Deciding when to refinance your student loans comes down to whether you qualify for a lower interest rate. Typically, you need to graduate school before you can apply for a student loan refinance — although there are a few lenders that offer refinancing to those who didn’t earn a degree.

It is generally best to avoid refinancing your federal student loans if you want access to government protections like income-driven repayment and loan forgiveness. However, borrowers who don’t qualify for such programs might save money by refinancing their federal debt if they can secure a lower interest rate.

You can refinance your student loans as often as you want. There are typically no fees associated with a student loan refinance, so there’s no harm in switching lenders whenever you see a lower interest rate.

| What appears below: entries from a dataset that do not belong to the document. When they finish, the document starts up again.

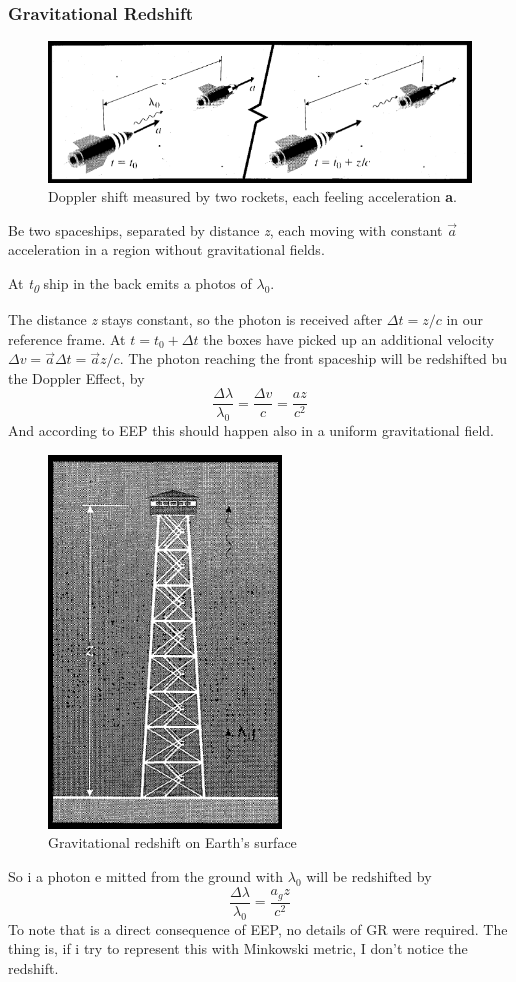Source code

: \subsubsection{Gravitational Redshift}
\begin{figure}[h]
\centering
\includegraphics[width=0.8\linewidth]{imm/gravshift1.png}
\caption{Doppler shift measured by two rockets, each feeling acceleration \textbf{a}.}
\label{imm:gravshift1.png}
\end{figure}

Be two spaceships, separated by distance \emph{z}, each moving with constant $\vec{a}$ acceleration in a region without gravitational fields. \par
At \emph{t\textsubscript{0}} ship in the back emits a photos of $\lambda_{0}$.\par
The distance \emph{z} stays constant, so the photon is received after $\Delta t = z/c$ in our reference frame. At $t = t_{0}+ \Delta t$ the boxes have picked up an additional velocity $\Delta v = \vec{a}\Delta t = \vec{a}z/c$. The photon reaching the front spaceship will be redshifted bu the Doppler Effect, by \[
\frac{\Delta \lambda }{\lambda_{0}} = \frac{\Delta v}{c} = \frac{a z}{c^{2}}
\]
And according to EEP this should happen also in a uniform gravitational field.\par
\begin{figure}[h]
\centering
\includegraphics[width=0.3\linewidth]{imm/gravshift2.png}
\caption{Gravitational redshift on Earth's surface}
\label{imm:gravshift2}
\end{figure}
So i a photon e mitted from the ground with $\lambda_{0}$ will be redshifted by
\[
\frac{\Delta  \lambda }{\lambda_{0}} = \frac{a_{g}z}{c^{2}}
\]
To note that is a direct consequence of EEP, no details of GR were required.
The thing is, if i try to represent this with Minkowski metric, I don't notice the redshift.

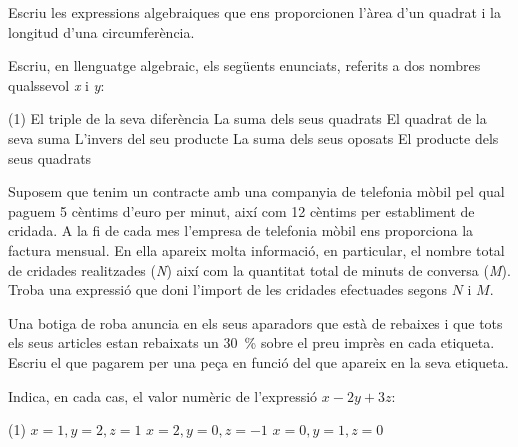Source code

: \begin{mylist}



\exer  Escriu les expressions algebraiques que ens proporcionen l'àrea d'un quadrat i la longitud d'una circumferència.


\exer \spen  Escriu, en llenguatge algebraic, els següents enunciats, referits a dos nombres qualssevol \textit{x} i \textit{y}:
\begin{tasks}(1)
	\task  El triple de la seva diferència  \dotfill 
	\task  La suma dels seus quadrats   \dotfill
	\task  El quadrat de la seva suma  \dotfill
	\task  L'invers del seu producte  \dotfill 
	\task  La suma dels seus oposats  \dotfill 
	\task  El producte dels seus quadrats \dotfill
\end{tasks}


\exer  Suposem que tenim un contracte amb una companyia de telefonia mòbil pel qual paguem 5 cèntims d'euro per minut, així com 12 cèntims per establiment de cridada.  A la fi de cada mes l'empresa de telefonia mòbil ens proporciona la factura mensual. En ella apareix molta informació, en particular, el nombre total de cridades realitzades (\textit{N}) així com la quantitat total de minuts de conversa (\textit{M}). Troba una expressió que doni l'import de les cridades efectuades segons $N$ i $M$.

\redacta



\exer  Una botiga de roba anuncia en els seus aparadors que està de rebaixes i que tots els seus articles estan rebaixats un 30~\% sobre el preu imprès en cada etiqueta. Escriu el que pagarem per una peça en funció del que apareix en la seva etiqueta. 


\exer  \spen Indica, en cada cas, el valor numèric de l'expressió $x-2y+3z$:  
\begin{tasks}(1)
	\task   $x=1,y=2,z=1$    \quad {}
	\task   $x=2,y=0,z=-1$    
	\task   $x=0,y=1,z=0$    
\end{tasks}


\end{mylist}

Just be sure to use our refinance calculator in advance to compare rates for refinancing student loans to ensure you get the best deal.

The amount you can expect to save depends on your current loan balance, plus your new rate and term.

Let’s say you have $30,000 in private student loans with a 7% rate on a 10-year term; your monthly payment would be $348. Now, if you refinance to a 5% rate, and if your monthly payment remains around the same, you would save $4,483 in total interest charges while shaving one year off your repayment term.

While requirements vary by lender, here are some standard criteria lenders look at when assessing your level of creditworthiness:

  • Your credit score. Many refinance lenders require a good to excellent FICO Score in the mid-600s or higher, although you can add a creditworthy cosigner if your credit score isn’t up to par.
  • Your income. You’ll need to demonstrate you have enough funds to cover your new student loan payment. Lenders evaluate this by looking at your debt-to-income (DTI) ratio, which is all your monthly debts divided by your gross income. Many refinance lenders prefer a DTI below 50%.

Your school. In general, most lenders require that you graduate from an eligible institution to qualify for student loan refinancing — still, some lenders will work with those who didn’t complete their degree.